{Reference Type}: Journal Article {Title}: Assessing accuracy of measurement methods for bony fusion assessment after anterior cervical discectomy. {Author}: de Vries FE;Mesina-Estarrón I;Gerstl JVE;Mekary RA;Vleggeert-Lankamp CLA; {Journal}: Spine J {Volume}: 0 {Issue}: 0 {Year}: 2024 Jun 13 {Factor}: 4.297 {DOI}: 10.1016/j.spinee.2024.06.008 {Abstract}: BACKGROUND: Currently, there is no universally accepted method for assessing radiological fusion shortly after anterior cervical discectomy. Five-year follow-up radiological X-rays demonstrating solid fusion or absence of fusion provided a gold standard for comparison with various assessment methods.
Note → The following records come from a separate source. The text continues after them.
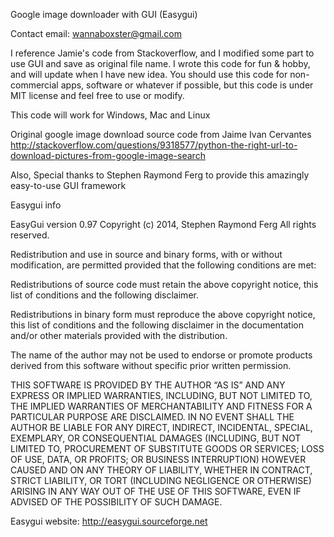 Google image downloader with GUI (Easygui)

Contact email: wannaboxster@gmail.com

I reference Jamie's code from Stackoverflow, and I modified some part to use GUI and save as original file name. I wrote this code for fun & hobby, and will update when I have new idea. You should use this code for non-commercial apps, software or whatever if possible, but this code is under MIT license and feel free to use or modify. 

This code will work for Windows, Mac and Linux

Original google image download source code from Jaime Ivan Cervantes
http://stackoverflow.com/questions/9318577/python-the-right-url-to-download-pictures-from-google-image-search

Also, Special thanks to Stephen Raymond Ferg to provide this amazingly easy-to-use GUI framework





Easygui info

EasyGui version 0.97
Copyright (c) 2014, Stephen Raymond Ferg
All rights reserved.

Redistribution and use in source and binary forms, with or without modification, are permitted provided that the following conditions are met:

Redistributions of source code must retain the above copyright notice, this list of conditions and the following disclaimer.

Redistributions in binary form must reproduce the above copyright notice, this list of conditions and the following disclaimer in the documentation and/or other materials provided with the distribution.

The name of the author may not be used to endorse or promote products derived from this software without specific prior written permission.

THIS SOFTWARE IS PROVIDED BY THE AUTHOR “AS IS” AND ANY EXPRESS OR IMPLIED WARRANTIES, INCLUDING, BUT NOT LIMITED TO, THE IMPLIED WARRANTIES OF MERCHANTABILITY AND FITNESS FOR A PARTICULAR PURPOSE ARE DISCLAIMED. IN NO EVENT SHALL THE AUTHOR BE LIABLE FOR ANY DIRECT, INDIRECT, INCIDENTAL, SPECIAL, EXEMPLARY, OR CONSEQUENTIAL DAMAGES (INCLUDING, BUT NOT LIMITED TO, PROCUREMENT OF SUBSTITUTE GOODS OR SERVICES; LOSS OF USE, DATA, OR PROFITS; OR BUSINESS INTERRUPTION) HOWEVER CAUSED AND ON ANY THEORY OF LIABILITY, WHETHER IN CONTRACT, STRICT LIABILITY, OR TORT (INCLUDING NEGLIGENCE OR OTHERWISE) ARISING IN ANY WAY OUT OF THE USE OF THIS SOFTWARE, EVEN IF ADVISED OF THE POSSIBILITY OF SUCH DAMAGE.

Easygui website: http://easygui.sourceforge.net
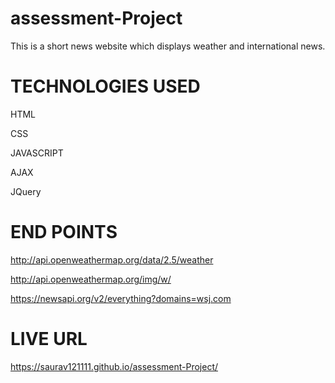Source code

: # assessment-Project

This is a short news website which displays weather and international news.
# TECHNOLOGIES USED
HTML

CSS

JAVASCRIPT

AJAX

JQuery

# END POINTS

http://api.openweathermap.org/data/2.5/weather

http://api.openweathermap.org/img/w/

https://newsapi.org/v2/everything?domains=wsj.com

# LIVE URL

https://saurav121111.github.io/assessment-Project/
OBJECTIVE: Establishing the most accurate diagnostic test for earlier bony fusion assessment by comparing different cut-off values for the difference in interspinous distance and the change in Cobb angle on dynamic radiological images against the established gold standard.
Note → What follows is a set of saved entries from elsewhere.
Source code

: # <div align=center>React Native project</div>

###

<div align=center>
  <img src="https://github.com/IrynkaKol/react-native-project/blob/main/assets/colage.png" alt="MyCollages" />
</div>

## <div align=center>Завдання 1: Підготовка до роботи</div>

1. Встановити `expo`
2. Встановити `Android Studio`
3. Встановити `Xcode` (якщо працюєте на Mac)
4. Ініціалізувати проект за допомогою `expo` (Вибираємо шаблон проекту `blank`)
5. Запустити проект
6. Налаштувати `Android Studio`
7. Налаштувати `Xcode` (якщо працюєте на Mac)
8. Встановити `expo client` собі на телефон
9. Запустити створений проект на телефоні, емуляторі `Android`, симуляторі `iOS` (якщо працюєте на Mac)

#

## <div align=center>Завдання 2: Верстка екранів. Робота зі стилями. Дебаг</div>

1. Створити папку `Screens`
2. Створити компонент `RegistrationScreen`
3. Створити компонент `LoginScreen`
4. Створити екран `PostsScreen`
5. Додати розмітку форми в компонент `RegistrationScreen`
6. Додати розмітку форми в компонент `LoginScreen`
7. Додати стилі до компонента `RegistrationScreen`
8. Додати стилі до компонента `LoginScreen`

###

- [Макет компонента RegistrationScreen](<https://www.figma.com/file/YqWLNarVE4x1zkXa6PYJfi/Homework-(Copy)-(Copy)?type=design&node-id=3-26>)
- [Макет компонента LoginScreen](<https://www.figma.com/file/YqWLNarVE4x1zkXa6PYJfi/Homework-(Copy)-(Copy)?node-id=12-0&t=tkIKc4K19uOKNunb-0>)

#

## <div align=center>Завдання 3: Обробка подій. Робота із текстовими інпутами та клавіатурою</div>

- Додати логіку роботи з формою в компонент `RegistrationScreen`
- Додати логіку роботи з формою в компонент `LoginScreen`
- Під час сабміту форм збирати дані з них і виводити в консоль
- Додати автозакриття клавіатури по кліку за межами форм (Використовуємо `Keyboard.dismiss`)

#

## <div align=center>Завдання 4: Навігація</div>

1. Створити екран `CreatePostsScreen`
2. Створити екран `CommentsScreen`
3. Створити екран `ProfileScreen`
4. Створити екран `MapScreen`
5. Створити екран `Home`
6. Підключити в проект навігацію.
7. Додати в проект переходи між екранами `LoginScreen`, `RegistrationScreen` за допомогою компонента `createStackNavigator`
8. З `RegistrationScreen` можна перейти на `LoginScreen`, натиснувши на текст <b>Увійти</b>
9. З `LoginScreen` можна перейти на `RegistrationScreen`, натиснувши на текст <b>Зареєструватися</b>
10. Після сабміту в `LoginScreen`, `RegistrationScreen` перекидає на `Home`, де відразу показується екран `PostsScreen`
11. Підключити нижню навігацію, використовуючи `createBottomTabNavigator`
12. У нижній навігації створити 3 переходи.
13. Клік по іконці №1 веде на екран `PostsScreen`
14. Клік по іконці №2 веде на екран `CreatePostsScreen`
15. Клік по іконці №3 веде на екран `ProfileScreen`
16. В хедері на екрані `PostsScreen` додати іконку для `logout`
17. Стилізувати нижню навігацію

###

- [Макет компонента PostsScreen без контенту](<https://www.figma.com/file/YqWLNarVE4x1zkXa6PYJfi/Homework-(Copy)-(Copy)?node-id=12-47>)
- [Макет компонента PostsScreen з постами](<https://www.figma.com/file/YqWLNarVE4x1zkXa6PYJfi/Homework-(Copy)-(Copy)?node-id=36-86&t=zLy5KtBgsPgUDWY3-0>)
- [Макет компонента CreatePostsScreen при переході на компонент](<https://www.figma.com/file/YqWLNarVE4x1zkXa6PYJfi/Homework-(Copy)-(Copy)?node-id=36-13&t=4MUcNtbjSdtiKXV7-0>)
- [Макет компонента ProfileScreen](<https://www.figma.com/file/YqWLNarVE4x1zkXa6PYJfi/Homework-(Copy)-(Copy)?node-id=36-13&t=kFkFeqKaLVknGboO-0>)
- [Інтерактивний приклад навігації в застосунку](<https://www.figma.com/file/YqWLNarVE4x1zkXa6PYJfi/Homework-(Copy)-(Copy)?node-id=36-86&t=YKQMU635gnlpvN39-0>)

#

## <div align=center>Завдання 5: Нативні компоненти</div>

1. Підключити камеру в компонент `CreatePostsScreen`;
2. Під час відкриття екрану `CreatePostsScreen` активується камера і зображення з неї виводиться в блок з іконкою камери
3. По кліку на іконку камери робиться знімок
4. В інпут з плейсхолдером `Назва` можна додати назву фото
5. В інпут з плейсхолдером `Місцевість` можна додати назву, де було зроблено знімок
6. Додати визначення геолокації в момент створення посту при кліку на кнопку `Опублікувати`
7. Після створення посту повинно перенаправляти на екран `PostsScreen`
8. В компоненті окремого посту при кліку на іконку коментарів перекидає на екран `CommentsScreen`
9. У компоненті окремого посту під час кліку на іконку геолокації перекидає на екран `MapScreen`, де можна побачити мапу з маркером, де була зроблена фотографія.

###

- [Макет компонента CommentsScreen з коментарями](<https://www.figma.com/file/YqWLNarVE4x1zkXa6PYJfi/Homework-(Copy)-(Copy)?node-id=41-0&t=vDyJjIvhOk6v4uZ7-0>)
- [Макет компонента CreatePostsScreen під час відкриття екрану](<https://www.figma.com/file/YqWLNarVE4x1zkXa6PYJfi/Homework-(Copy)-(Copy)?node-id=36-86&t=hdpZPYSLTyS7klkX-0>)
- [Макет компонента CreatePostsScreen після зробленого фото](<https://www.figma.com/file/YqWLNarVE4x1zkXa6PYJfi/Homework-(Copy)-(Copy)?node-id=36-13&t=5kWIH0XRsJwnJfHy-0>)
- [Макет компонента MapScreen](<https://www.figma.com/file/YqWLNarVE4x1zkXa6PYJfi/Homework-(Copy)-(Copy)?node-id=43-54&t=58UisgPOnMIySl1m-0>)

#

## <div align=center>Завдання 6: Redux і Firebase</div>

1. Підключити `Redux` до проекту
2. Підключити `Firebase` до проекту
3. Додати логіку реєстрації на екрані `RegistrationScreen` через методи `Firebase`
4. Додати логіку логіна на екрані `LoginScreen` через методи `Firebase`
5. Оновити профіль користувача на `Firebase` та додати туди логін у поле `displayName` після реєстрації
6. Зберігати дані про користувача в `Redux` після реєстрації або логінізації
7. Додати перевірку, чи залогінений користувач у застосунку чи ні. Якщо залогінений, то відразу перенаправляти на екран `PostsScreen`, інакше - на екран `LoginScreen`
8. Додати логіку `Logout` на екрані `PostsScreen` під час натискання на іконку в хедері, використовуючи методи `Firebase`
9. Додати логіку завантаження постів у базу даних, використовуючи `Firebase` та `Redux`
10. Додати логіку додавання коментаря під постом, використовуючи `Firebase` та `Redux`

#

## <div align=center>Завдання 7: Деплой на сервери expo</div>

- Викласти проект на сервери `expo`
METHODS: Post-hoc analysis from the NEtherlands Cervical Kinematics (NECK) trial (NTR1289).
METHODS: A total of 40 patients with 1 level herniated disc that underwent anterior discectomy between 2010 and 2014 returned for a 5-year follow-up X-ray.
METHODS: Radiological outcome was assessed quantitatively and qualitatively by fusion on radiographic images 5 years after surgery.
METHODS: Radiological dynamic X-rays were reviewed for fusion at 5-year follow-up by a senior spine surgeon. At this timepoint, bony continuity was indisputable and served as gold standard. Cobb angles and interspinous distances on flexion-extension images were measured independently by 2 investigators. Optimum agreement between the gold standard and the 2 methods was assessed, evaluating varying cut-off values, considering sensitivity, specificity, and area under the curve (AUC).
RESULTS: Dynamic radiographic assessments revealed fusion in 29 out of 40 patients (mean age: 49 years ± 8; 23 women). For Cobb angle (optimal cut-off: ≤3.0°), the AUC was 0.86 with 100% sensitivity and 72.7% specificity. For interspinous distance (optimal cut-off: ≤1.5 mm), the AUC was 0.89 with 96.6% sensitivity and 81.8% specificity. The highest AUC (0.91) was observed for combined cut-off values (Cobb angle ≤3.0° and interspinous distance ≤2.0 mm), yielding 100% sensitivity and 81.8% specificity.
CONCLUSIONS: The combination of cut-off values ≤3.0° difference for Cobb angle and ≤2.0 mm difference for interspinous distance on lateral flexion-extension X-rays was assessed to be an accurate diagnostic criterion for fusion evaluation. This tool provides a practical and easy applicable method for assessing fusion during follow-up after anterior discectomy.